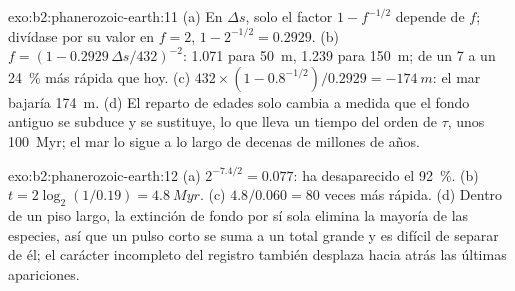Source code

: \begin{solution}{exo:b2:phanerozoic-earth:11}
(a) En $\Delta s$, solo el factor $1 - f^{-1/2}$ depende de $f$; divídase por su valor en $f = 2$,
$1 - 2^{-1/2} = 0.2929$. (b) $f = (1 - 0.2929\,\Delta s/432)^{-2}$: 1.071 para \qty{50}{m}, 1.239
para \qty{150}{m}; de un 7 a un \qty{24}{\percent} más rápida que hoy. (c) $432 \times (1 -
0.8^{-1/2})/0.2929 = \qty{-174}{m}$: el mar bajaría \qty{174}{m}. (d) El reparto de edades
solo cambia a medida que el fondo antiguo se subduce y se sustituye, lo que lleva un tiempo del orden de $\tau$,
unos \qty{100}{Myr}; el mar lo sigue a lo largo de decenas de millones de años.
\end{solution}

\begin{solution}{exo:b2:phanerozoic-earth:12}
(a) $2^{-7.4/2} = 0.077$: ha desaparecido el \qty{92}{\percent}. (b) $t = 2\log_2(1/0.19) = \qty{4.8}{Myr}$.
(c) $4.8/0.060 = 80$ veces más rápida. (d) Dentro de un piso largo, la extinción de fondo por sí sola elimina
la mayoría de las especies, así que un pulso corto se suma a un total grande y es difícil de separar de él; el
carácter incompleto del registro también desplaza hacia atrás las últimas apariciones.
\end{solution}

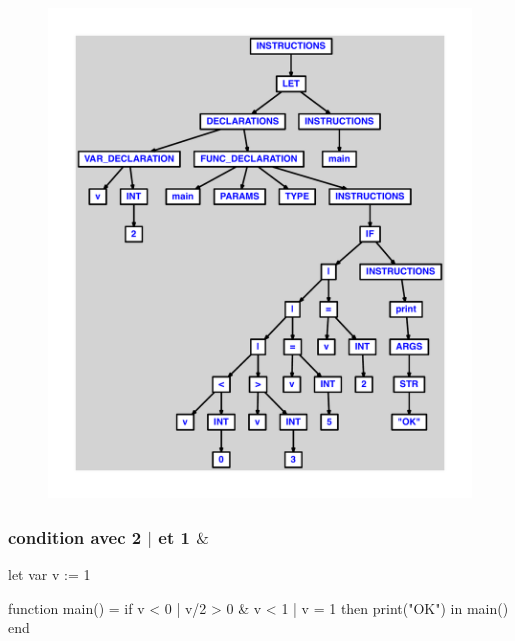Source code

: \documentclass{article}
\begin{document}
\begin{figure}[H]\centering\includegraphics[max width=\textwidth]{ast/ast_275.pdf}\end{figure}\subsubsection{condition avec 2 $ | $ et 1 $ \& $}
\begin{verbatimtab}
let
	var v := 1

	function main() =
		if v < 0 | v/2 > 0 & v < 1 | v = 1 then print("OK")
in main() end
\end{verbatimtab}
\end{document}
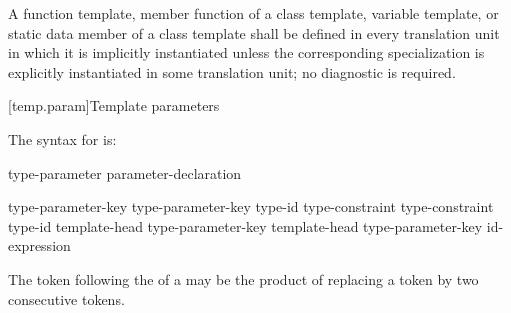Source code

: \pnum
A function template, member function of a class template, variable template,
or static data
member of a class template shall be defined in every translation unit in
which it is implicitly instantiated unless the
corresponding specialization is explicitly instantiated
in some translation unit; no diagnostic is required.

[temp.param]{Template parameters}

\pnum
The syntax for
is:

\begin{bnf}
\br
  type-parameter\br
  parameter-declaration
\end{bnf}

\begin{bnf}
\br
  type-parameter-key  \br
  type-parameter-key  \terminal{=} type-id\br
  type-constraint  \br
  type-constraint  \terminal{=} type-id\br
  template-head type-parameter-key  \br
  template-head type-parameter-key  \terminal{=} id-expression
\end{bnf}

\begin{bnf}
\br
  \br
\end{bnf}

\begin{note} The \tcode{>} token following the
 of a
may be the product of replacing a
\tcode{>{>}} token by two consecutive \tcode{>}
tokens.\end{note}

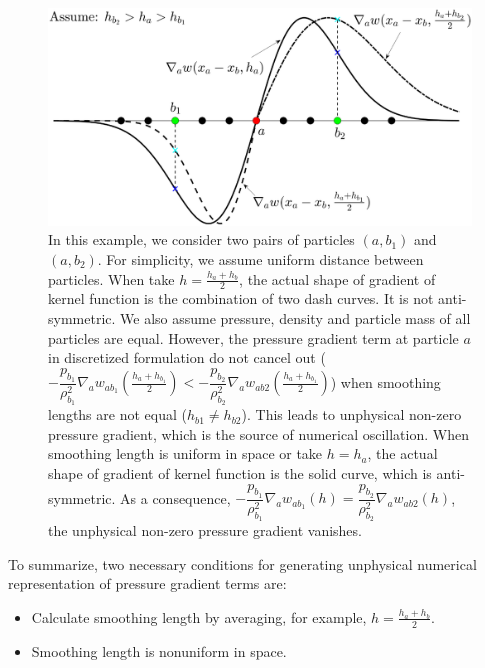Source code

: \documentclass[preprint,12pt,authoryear]{elsarticle}
\begin{document}
\begin{figure}[H]
\centering
\includegraphics[width=0.90 \textwidth ]{App-Figure/dw-ha}
\caption{In this example, we consider two pairs of particles $(a, b_1)$ and $(a, b_2)$. For simplicity, we assume uniform distance between particles. When take $h=\frac{h_a + h_b}{2}$, the actual shape of gradient of kernel function is the combination of two dash curves. It is not anti-symmetric.
We also assume pressure, density and particle mass of all particles are equal. However, the pressure gradient term at particle $a$ in discretized formulation do not cancel out ( $-\dfrac{p_{b_1}}{\rho_{b_1}^2} \nabla_a w_{a b_1}\left(\frac{h_a+h_{b_1}}{2}\right) < -\dfrac{p_{b_2}}{\rho_{b_2}^2} \nabla_a w_{a b2}\left(\frac{h_a+h_{b_1}}{2}\right)$) when smoothing lengths are not equal ($h_{b1} \neq h_{b2}$). This leads to unphysical non-zero pressure gradient, which is the source of numerical oscillation. When smoothing length is uniform in space or take $h = h_a$, the actual shape of gradient of kernel function is the solid curve, which is anti-symmetric. As a consequence, $-\dfrac{p_{b_1}}{\rho_{b_1}^2} \nabla_a w_{a b_1}\left(h\right) = \dfrac{p_{b_2}}{\rho_{b_2}^2} \nabla_a w_{a b2}\left(h\right)$, the unphysical non-zero pressure gradient vanishes.}    
\label{fig:dw-ha}
\end{figure}

To summarize, two necessary conditions for generating unphysical numerical representation of pressure gradient terms are:
\begin{itemize}
\item Calculate smoothing length by averaging, for example, $h = \frac{h_a + h_b}{2}$.
\item Smoothing length is nonuniform in space.
\end{itemize} 
\end{document}
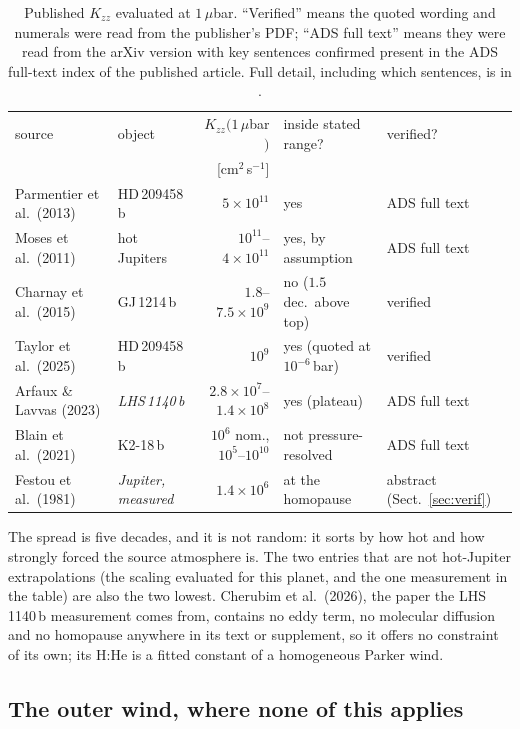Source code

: \documentclass[english,a4paper]{my_memo}
\begin{document}
\begin{table}[htbp]\centering
\caption{Published $K_{zz}$ evaluated at $1\,\mu$bar. ``Verified'' means the
quoted wording and numerals were read from the publisher's PDF;
``ADS full text'' means they were read from the arXiv version with key
sentences confirmed present in the ADS full-text index of the published
article. Full detail, including which sentences, is in
\protect{}.}
\label{tab:lit}
\small
\begin{tabular}{llrll}
\toprule
source & object & $K_{zz}(1\,\mu$bar$)$ & inside stated range? & verified? \\
 & & [cm$^{2}$\,s$^{-1}$] & & \\
\midrule
Parmentier et al.\ (2013) & HD\,209458\,b & $5\times10^{11}$ &
  yes & ADS full text \\
Moses et al.\ (2011) & hot Jupiters & $10^{11}$--$4\times10^{11}$ &
  yes, by assumption & ADS full text \\
Charnay et al.\ (2015) & GJ\,1214\,b & $1.8$--$7.5\times10^{9}$ &
  no ($1.5$ dec.\ above top) & verified \\
Taylor et al.\ (2025) & HD\,209458\,b & $10^{9}$ &
  yes (quoted at $10^{-6}$\,bar) & verified \\
Arfaux \& Lavvas (2023) & \emph{LHS\,1140\,b} & $2.8\times10^{7}$--$1.4\times10^{8}$ &
  yes (plateau) & ADS full text \\
Blain et al.\ (2021) & K2-18\,b & $10^{6}$ nom., $10^{5}$--$10^{10}$ &
  not pressure-resolved & ADS full text \\
\midrule
Festou et al.\ (1981) & \emph{Jupiter, measured} & $1.4\times10^{6}$ &
  at the homopause & abstract (Sect.~\ref{sec:verif}) \\
\bottomrule
\end{tabular}
\end{table}

The spread is five decades, and it is not random: it sorts by how hot and
how strongly forced the source atmosphere is. The two entries that are not
hot-Jupiter extrapolations (the scaling evaluated for this planet, and
the one measurement in the table) are also the two lowest. Cherubim et
al.\ (2026), the paper the LHS\,1140\,b measurement comes from, contains no
eddy term, no molecular diffusion and no homopause anywhere in its text or
supplement, so it offers no constraint of its own; its H:He is a fitted
constant of a homogeneous Parker wind.

\subsection{The outer wind, where none of this applies}
\label{sec:outer}
\end{document}
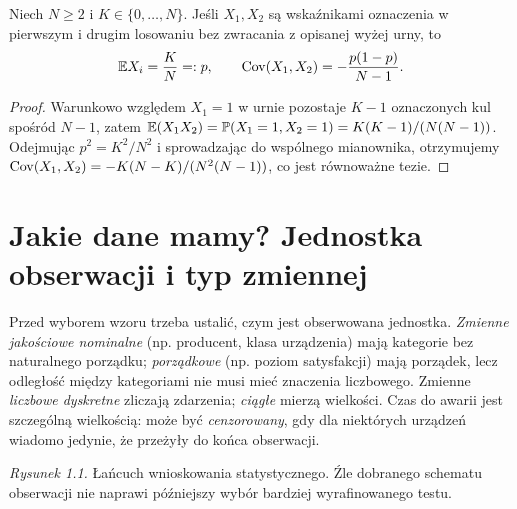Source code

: \begin{stwierdzenie}\label{prop:without-replacement-cov}
Niech $N\ge2$ i $K\in\{0,\ldots,N\}$. Jeśli $X_1,X_2$ są wskaźnikami oznaczenia w pierwszym i drugim losowaniu bez zwracania z opisanej wyżej urny, to
\[
\mathbb E X_i=\frac KN=:p,\qquad
\operatorname{Cov}(X_1,X_2)=-\frac{p(1-p)}{N-1}.
\]
\end{stwierdzenie}
\begin{proof}
Warunkowo względem $X_1=1$ w urnie pozostaje $K-1$ oznaczonych kul spośród $N-1$, zatem $\mathbb E(X_1X_2)=\mathbb P(X_1=1,X_2=1)=K(K-1)/(N(N-1))$. Odejmując $p^2=K^2/N^2$ i sprowadzając do wspólnego mianownika, otrzymujemy
$\operatorname{Cov}(X_1,X_2)=-K(N-K)/(N^2(N-1))$, co jest równoważne tezie.
\end{proof}

\section{Jakie dane mamy? Jednostka obserwacji i typ zmiennej}
Przed wyborem wzoru trzeba ustalić, czym jest obserwowana jednostka. \emph{Zmienne jakościowe nominalne} (np. producent, klasa urządzenia) mają kategorie bez naturalnego porządku; \emph{porządkowe} (np. poziom satysfakcji) mają porządek, lecz odległość między kategoriami nie musi mieć znaczenia liczbowego. Zmienne \emph{liczbowe dyskretne} zliczają zdarzenia; \emph{ciągłe} mierzą wielkości. Czas do awarii jest szczególną wielkością: może być \emph{cenzorowany}, gdy dla niektórych urządzeń wiadomo jedynie, że przeżyły do końca obserwacji.

\begin{center}
\end{center}
\noindent\emph{Rysunek 1.1.} Łańcuch wnioskowania statystycznego. Źle dobranego schematu obserwacji nie naprawi późniejszy wybór bardziej wyrafinowanego testu.

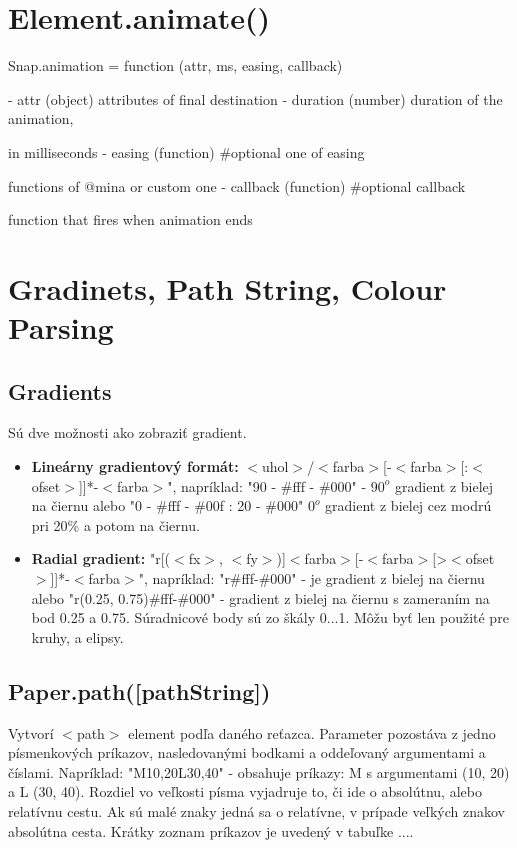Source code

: \section{Element.animate()}
 Snap.animation = function (attr, ms, easing, callback) 

- attr (object) attributes of final destination
- duration (number) duration of the animation, 

in milliseconds
- easing (function) \#optional one of easing 

functions of @mina or custom one
- callback (function) \#optional callback 

function that fires when animation ends


\section{Gradinets, Path String, Colour Parsing}
\subsection{Gradients}
Sú dve možnosti ako zobraziť gradient.
\begin{itemize}
	\item \textbf{Lineárny gradientový formát: } $<$uhol$>$/$<$farba$>$[-$<$farba$>$[:$<$ofset$>$]]*-$<$farba$>$", napríklad: "90 - \#fff - \#000" - $90^o$ gradient z bielej na čiernu
	alebo "0 - \#fff - \#00f : 20 - \#000" $0^o$ gradient z bielej cez modrú pri  20\% a potom na čiernu. 
	\item \textbf{Radial gradient: }"r[($<$fx$>$, $<$fy$>$)]$<$farba$>$[-$<$farba$>$[>$<$ofset$>$]]*-$<$farba$>$", napríklad: "r\#fff-\#000" - je gradient z bielej na čiernu alebo "r(0.25, 0.75)\#fff-\#000" - gradient z bielej na čiernu s zameraním na bod 0.25 a 0.75. Súradnicové body sú zo škály 0...1. Môžu byť len použité pre kruhy, a elipsy.
\end{itemize}


\subsection{Paper.path([pathString])}
Vytvorí $<$path$>$ element podľa daného reťazca. Parameter pozostáva z jedno písmenkových príkazov, nasledovanými bodkami a oddeľovaný argumentami a číslami. 
Napríklad: "M10,20L30,40" - obsahuje príkazy: M s argumentami (10, 20) a L (30, 40). Rozdiel vo veľkosti písma vyjadruje to, či ide o absolútnu, alebo relatívnu cestu. Ak sú malé znaky jedná sa o relatívne, v prípade veľkých znakov absolútna cesta. 
Krátky zoznam príkazov je uvedený v tabuľke ....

===

Activity —
All lines from the start of the entries above through the line containing "reparto de edades" are to be given again exactly; the pictures are not.

Response to this exercise —
Source code

: \begin{solution}{exo:b2:phanerozoic-earth:11}
(a) En $\Delta s$, solo el factor $1 - f^{-1/2}$ depende de $f$; divídase por su valor en $f = 2$,
$1 - 2^{-1/2} = 0.2929$. (b) $f = (1 - 0.2929\,\Delta s/432)^{-2}$: 1.071 para \qty{50}{m}, 1.239
para \qty{150}{m}; de un 7 a un \qty{24}{\percent} más rápida que hoy. (c) $432 \times (1 -
0.8^{-1/2})/0.2929 = \qty{-174}{m}$: el mar bajaría \qty{174}{m}. (d) El reparto de edades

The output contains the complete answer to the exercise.